• WORK TASK:
Search the listing for the word "karma" and say how many lines have it, nothing besides.
SUPPLIED DATA below:
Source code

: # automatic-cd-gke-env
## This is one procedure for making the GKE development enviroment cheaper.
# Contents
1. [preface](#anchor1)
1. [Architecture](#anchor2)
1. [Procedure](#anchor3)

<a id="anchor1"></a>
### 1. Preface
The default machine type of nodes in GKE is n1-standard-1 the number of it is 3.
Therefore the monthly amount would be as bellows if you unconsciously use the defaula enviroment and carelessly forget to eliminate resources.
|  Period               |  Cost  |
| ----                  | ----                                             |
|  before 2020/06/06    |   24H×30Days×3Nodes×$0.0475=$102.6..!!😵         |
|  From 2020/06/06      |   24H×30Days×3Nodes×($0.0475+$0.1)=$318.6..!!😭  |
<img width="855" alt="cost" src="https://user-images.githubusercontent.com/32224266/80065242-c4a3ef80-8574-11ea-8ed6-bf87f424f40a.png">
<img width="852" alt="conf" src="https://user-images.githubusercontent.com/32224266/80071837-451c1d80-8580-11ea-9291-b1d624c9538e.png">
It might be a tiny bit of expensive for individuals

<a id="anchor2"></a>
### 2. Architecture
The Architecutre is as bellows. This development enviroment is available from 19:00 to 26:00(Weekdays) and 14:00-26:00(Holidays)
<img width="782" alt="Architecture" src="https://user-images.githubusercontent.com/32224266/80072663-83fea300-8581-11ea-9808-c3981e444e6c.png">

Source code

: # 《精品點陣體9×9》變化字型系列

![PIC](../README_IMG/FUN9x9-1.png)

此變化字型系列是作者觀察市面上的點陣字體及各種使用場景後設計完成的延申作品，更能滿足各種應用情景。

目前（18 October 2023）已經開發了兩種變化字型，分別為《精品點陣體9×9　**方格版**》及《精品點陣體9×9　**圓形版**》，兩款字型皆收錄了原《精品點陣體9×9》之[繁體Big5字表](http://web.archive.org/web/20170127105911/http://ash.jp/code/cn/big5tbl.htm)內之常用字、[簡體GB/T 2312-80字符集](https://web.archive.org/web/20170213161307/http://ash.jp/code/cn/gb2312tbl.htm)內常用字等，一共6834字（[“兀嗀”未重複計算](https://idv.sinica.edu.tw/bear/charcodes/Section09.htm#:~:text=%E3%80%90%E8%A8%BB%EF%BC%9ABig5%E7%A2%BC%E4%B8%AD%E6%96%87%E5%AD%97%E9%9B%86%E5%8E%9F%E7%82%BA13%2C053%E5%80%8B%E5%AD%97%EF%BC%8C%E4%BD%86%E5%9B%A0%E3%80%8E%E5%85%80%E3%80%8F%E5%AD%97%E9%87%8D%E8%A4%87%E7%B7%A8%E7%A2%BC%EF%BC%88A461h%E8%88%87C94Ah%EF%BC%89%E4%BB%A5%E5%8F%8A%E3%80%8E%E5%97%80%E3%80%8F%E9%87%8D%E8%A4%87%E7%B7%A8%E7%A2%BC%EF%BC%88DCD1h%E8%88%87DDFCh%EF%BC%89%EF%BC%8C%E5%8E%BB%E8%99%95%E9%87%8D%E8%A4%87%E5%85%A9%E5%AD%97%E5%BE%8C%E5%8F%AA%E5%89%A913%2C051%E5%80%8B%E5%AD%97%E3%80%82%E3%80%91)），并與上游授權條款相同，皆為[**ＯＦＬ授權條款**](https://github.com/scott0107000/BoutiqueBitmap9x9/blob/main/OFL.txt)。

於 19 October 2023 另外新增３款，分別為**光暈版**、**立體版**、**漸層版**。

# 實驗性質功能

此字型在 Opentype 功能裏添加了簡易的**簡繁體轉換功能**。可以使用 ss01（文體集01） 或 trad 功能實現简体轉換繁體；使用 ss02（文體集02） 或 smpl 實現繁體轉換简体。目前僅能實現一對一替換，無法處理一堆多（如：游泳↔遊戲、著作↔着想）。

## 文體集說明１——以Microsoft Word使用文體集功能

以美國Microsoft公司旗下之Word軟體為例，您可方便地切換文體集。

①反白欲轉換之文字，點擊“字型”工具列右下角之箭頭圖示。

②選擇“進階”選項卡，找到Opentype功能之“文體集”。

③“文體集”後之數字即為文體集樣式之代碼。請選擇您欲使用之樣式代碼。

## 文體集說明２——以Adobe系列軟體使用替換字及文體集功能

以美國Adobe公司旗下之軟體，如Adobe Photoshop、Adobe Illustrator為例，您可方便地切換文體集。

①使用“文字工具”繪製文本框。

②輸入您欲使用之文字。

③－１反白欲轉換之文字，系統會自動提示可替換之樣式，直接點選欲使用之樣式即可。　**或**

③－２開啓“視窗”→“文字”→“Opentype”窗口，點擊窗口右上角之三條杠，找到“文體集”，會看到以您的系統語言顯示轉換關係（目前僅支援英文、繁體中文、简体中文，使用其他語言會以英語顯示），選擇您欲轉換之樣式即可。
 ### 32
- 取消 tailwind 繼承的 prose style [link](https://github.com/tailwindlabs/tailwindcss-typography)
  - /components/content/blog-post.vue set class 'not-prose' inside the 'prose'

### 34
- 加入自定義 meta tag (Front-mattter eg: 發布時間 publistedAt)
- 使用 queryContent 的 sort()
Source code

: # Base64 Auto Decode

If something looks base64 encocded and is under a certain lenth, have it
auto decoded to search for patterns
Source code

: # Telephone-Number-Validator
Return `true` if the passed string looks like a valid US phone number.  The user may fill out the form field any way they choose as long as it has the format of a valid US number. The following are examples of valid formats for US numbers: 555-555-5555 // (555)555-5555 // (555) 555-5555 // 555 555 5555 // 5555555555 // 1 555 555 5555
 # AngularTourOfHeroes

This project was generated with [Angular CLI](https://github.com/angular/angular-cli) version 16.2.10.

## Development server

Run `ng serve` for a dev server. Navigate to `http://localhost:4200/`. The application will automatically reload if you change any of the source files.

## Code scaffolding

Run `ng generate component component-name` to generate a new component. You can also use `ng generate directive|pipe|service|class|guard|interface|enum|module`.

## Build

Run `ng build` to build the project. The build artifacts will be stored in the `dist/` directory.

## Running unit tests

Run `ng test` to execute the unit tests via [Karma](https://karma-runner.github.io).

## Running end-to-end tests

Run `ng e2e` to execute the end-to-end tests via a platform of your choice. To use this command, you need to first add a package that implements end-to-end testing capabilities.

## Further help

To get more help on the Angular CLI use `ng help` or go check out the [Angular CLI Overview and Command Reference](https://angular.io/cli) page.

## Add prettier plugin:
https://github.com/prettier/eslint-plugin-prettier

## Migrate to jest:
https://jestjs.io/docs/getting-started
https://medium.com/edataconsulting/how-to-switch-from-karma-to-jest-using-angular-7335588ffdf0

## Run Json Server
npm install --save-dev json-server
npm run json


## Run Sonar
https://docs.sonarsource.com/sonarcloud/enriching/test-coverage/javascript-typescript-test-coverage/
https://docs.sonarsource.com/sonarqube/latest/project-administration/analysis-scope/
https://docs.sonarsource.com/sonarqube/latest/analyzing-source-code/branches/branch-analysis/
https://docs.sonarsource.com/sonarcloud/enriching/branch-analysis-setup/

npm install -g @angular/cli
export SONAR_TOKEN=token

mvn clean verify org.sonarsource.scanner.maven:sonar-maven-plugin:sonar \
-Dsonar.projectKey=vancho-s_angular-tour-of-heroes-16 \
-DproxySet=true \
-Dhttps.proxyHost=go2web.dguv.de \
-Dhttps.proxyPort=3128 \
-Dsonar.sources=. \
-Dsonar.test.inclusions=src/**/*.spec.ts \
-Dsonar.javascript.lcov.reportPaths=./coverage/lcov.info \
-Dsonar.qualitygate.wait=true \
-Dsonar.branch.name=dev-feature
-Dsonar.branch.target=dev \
End of SUPPLIED DATA.
• EXERCISE RESULT:
2